Les rapports annuels successifs de l'Onzus ne disent pas autre chose (voir nos articles ci-contre du 18 décembre 2013, 22 février 2012, 16 novembre 2012, 4 janvier 2011…). Dans son rapport de 2013, l'Observatoire national des zones urbaines sensibles notait que "40% des femmes de ZUS ne sont pas seulement sans emploi mais se sont retirées de la vie active". Un an avant, la présidente de l'Observatoire, Bernadette Malgorn, soulignait qu'à niveau de qualification égale, "les femmes acceptent un déclassement bon gré mal gré".

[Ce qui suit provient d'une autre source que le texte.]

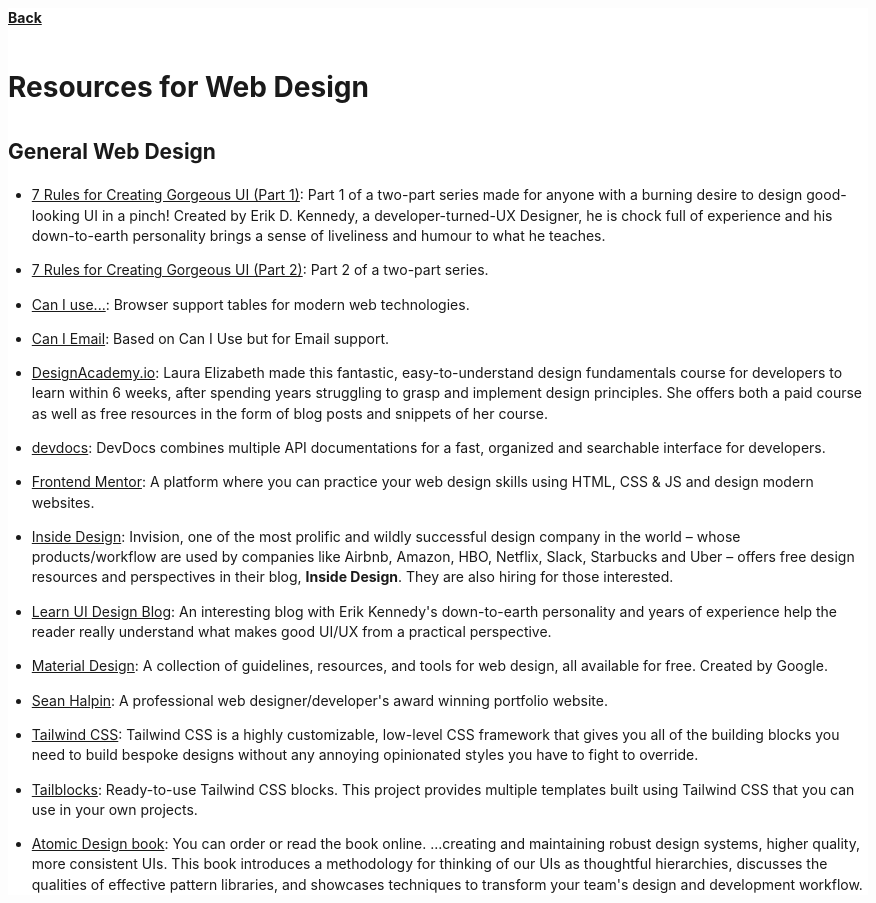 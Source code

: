 **[Back](/README.md/)**

# Resources for Web Design

## General Web Design

- [7 Rules for Creating Gorgeous UI (Part 1)](https://medium.com/@erikdkennedy/7-rules-for-creating-gorgeous-ui-part-1-559d4e805cda): Part 1 of a two-part series made for anyone with a burning desire to design good-looking UI in a pinch! Created by Erik D. Kennedy, a developer-turned-UX Designer, he is chock full of experience and his down-to-earth personality brings a sense of liveliness and humour to what he teaches.

- [7 Rules for Creating Gorgeous UI (Part 2)](https://medium.com/@erikdkennedy/7-rules-for-creating-gorgeous-ui-part-2-430de537ba96): Part 2 of a two-part series.

- [Can I use...](https://caniuse.com/): Browser support tables for modern web technologies.

- [Can I Email](https://www.caniemail.com/): Based on Can I Use but for Email support.

- [DesignAcademy.io](https://designacademy.io/): Laura Elizabeth made this fantastic, easy-to-understand design fundamentals course for developers to learn within 6 weeks, after spending years struggling to grasp and implement design principles. She offers both a paid course as well as free resources in the form of blog posts and snippets of her course.

- [devdocs](https://devdocs.io/): DevDocs combines multiple API documentations for a fast, organized and searchable interface for developers.

- [Frontend Mentor](https://www.frontendmentor.io/): A platform where you can practice your web design skills using HTML, CSS & JS and design modern websites.

- [Inside Design](https://www.invisionapp.com/inside-design/): Invision, one of the most prolific and wildly successful design company in the world – whose products/workflow are used by companies like Airbnb, Amazon, HBO, Netflix, Slack, Starbucks and Uber – offers free design resources and perspectives in their blog, **Inside Design**. They are also hiring for those interested.

- [Learn UI Design Blog](https://learnui.design/blog/): An interesting blog with Erik Kennedy's down-to-earth personality and years of experience help the reader really understand what makes good UI/UX from a practical perspective.

- [Material Design](https://material.io/): A collection of guidelines, resources, and tools for web design, all available for free. Created by Google.

- [Sean Halpin](http://seanhalpin.io/): A professional web designer/developer's award winning portfolio website.

- [Tailwind CSS](https://tailwindcss.com/): Tailwind CSS is a highly customizable, low-level CSS framework that gives you all of the building blocks you need to build bespoke designs without any annoying opinionated styles you have to fight to override.

- [Tailblocks](https://mertjf.github.io/tailblocks/): Ready-to-use Tailwind CSS blocks. This project provides multiple templates built using Tailwind CSS that you can use in your own projects.

- [Atomic Design book](https://atomicdesign.bradfrost.com): You can order or read the book online. ...creating and maintaining robust design systems, higher quality, more consistent UIs. This book introduces a methodology for thinking of our UIs as thoughtful hierarchies, discusses the qualities of effective pattern libraries, and showcases techniques to transform your team's design and development workflow.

Le rapport de 2010, déjà, relevait qu'une femme d’origine étrangère avait quatre fois moins de chances d'avoir un emploi lorsqu’elle habitait en ZUS…
"Je connais ces femmes…"
Tout ça pour dire que les inégalités hommes-femmes ne sont pas des découvertes, du moins pour ce qui concerne les quartiers de la politique de la ville. Dans son discours d'ouverture des Journées d'échanges sur la rénovation urbaine, le 17 juin (lire notre article ci-contre), Najat Vallaud-Belkacem s'est attardée sur le vécu des mères isolées, qu'elle a déclaré "connaître". "Je connais ces femmes, qui subissent particulièrement l’enclavement des territoires et éduquent leurs enfants, coincées entre toutes les contraintes : contraintes des fins de mois qui ne bouclent pas, des solutions éducatives qui se dérobent, des doubles journées de travail, dans le tiraillement entre la volonté, pour être une bonne mère, d’assurer un revenu décent au ménage et d’être présente dans l’éducation des enfants. Les mères isolées sont plus nombreuses dans les quartiers et elles y souffrent davantage de la pauvreté et de l’enfermement social. Elles peinent plus souvent à mettre bout à bout les miettes de travail qu’elles n’ont d’autre choix que d’accepter".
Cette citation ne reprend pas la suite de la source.